EXERCISE PROMPT >>
All lines in the material with the string "Content" should be listed.

SOURCE INFORMATION >>
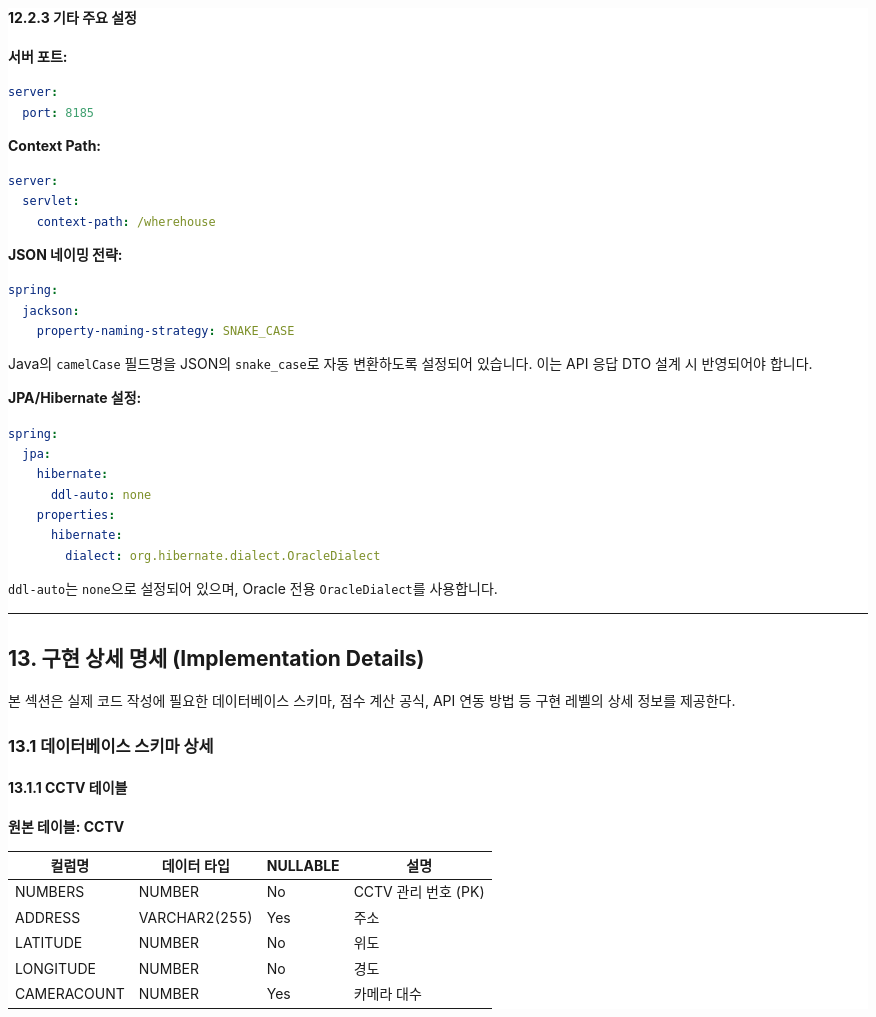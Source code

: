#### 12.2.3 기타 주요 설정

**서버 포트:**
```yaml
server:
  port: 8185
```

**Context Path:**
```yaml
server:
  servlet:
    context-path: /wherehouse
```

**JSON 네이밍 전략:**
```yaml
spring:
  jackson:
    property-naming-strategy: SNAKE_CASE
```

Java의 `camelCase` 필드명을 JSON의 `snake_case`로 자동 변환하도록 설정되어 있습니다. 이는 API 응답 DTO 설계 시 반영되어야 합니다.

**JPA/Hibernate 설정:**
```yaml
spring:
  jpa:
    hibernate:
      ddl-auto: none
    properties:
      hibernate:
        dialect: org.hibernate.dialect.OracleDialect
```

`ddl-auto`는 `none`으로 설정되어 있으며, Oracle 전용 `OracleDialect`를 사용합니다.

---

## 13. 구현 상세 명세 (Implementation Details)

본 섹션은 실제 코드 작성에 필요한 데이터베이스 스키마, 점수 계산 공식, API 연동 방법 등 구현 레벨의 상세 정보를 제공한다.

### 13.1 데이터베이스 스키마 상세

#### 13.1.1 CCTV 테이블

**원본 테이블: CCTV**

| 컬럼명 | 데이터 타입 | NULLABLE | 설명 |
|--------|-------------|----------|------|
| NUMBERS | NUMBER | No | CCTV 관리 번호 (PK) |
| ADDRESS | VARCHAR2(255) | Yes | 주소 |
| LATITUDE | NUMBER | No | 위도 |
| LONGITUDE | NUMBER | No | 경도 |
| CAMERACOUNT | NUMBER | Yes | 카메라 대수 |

---

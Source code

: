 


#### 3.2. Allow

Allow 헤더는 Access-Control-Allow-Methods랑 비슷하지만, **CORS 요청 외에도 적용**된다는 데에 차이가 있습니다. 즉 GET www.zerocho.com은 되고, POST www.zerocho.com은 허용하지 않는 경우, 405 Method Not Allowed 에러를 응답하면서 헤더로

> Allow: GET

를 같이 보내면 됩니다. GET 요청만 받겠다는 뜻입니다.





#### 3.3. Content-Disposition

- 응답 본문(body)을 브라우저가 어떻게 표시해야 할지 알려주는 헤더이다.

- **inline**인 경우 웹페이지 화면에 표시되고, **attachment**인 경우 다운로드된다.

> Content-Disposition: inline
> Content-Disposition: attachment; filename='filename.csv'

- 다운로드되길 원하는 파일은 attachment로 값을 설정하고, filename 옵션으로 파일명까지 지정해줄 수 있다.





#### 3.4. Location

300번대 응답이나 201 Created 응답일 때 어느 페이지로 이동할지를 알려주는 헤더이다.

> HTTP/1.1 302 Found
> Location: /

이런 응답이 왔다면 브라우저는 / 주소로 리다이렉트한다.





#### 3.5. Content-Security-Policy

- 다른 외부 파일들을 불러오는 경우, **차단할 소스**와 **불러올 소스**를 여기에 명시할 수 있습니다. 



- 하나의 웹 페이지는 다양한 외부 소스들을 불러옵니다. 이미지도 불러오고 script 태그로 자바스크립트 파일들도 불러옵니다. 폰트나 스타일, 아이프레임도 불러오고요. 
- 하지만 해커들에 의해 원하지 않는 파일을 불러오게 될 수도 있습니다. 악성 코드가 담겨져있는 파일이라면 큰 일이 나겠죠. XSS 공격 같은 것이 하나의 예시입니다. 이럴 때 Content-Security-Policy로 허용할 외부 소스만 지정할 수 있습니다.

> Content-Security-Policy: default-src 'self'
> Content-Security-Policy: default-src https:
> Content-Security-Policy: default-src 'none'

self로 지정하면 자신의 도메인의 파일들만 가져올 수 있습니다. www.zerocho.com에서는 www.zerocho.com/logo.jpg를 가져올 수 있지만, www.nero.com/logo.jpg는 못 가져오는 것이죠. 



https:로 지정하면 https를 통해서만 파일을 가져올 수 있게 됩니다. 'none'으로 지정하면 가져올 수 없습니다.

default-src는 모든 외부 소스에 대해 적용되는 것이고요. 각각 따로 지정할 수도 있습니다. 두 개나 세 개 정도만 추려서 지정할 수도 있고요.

ANSWER BOX >>
#### 3.3. Content-Disposition
> Content-Disposition: inline
> Content-Disposition: attachment; filename='filename.csv'
#### 3.5. Content-Security-Policy
- 하지만 해커들에 의해 원하지 않는 파일을 불러오게 될 수도 있습니다. 악성 코드가 담겨져있는 파일이라면 큰 일이 나겠죠. XSS 공격 같은 것이 하나의 예시입니다. 이럴 때 Content-Security-Policy로 허용할 외부 소스만 지정할 수 있습니다.
> Content-Security-Policy: default-src 'self'
> Content-Security-Policy: default-src https:
> Content-Security-Policy: default-src 'none'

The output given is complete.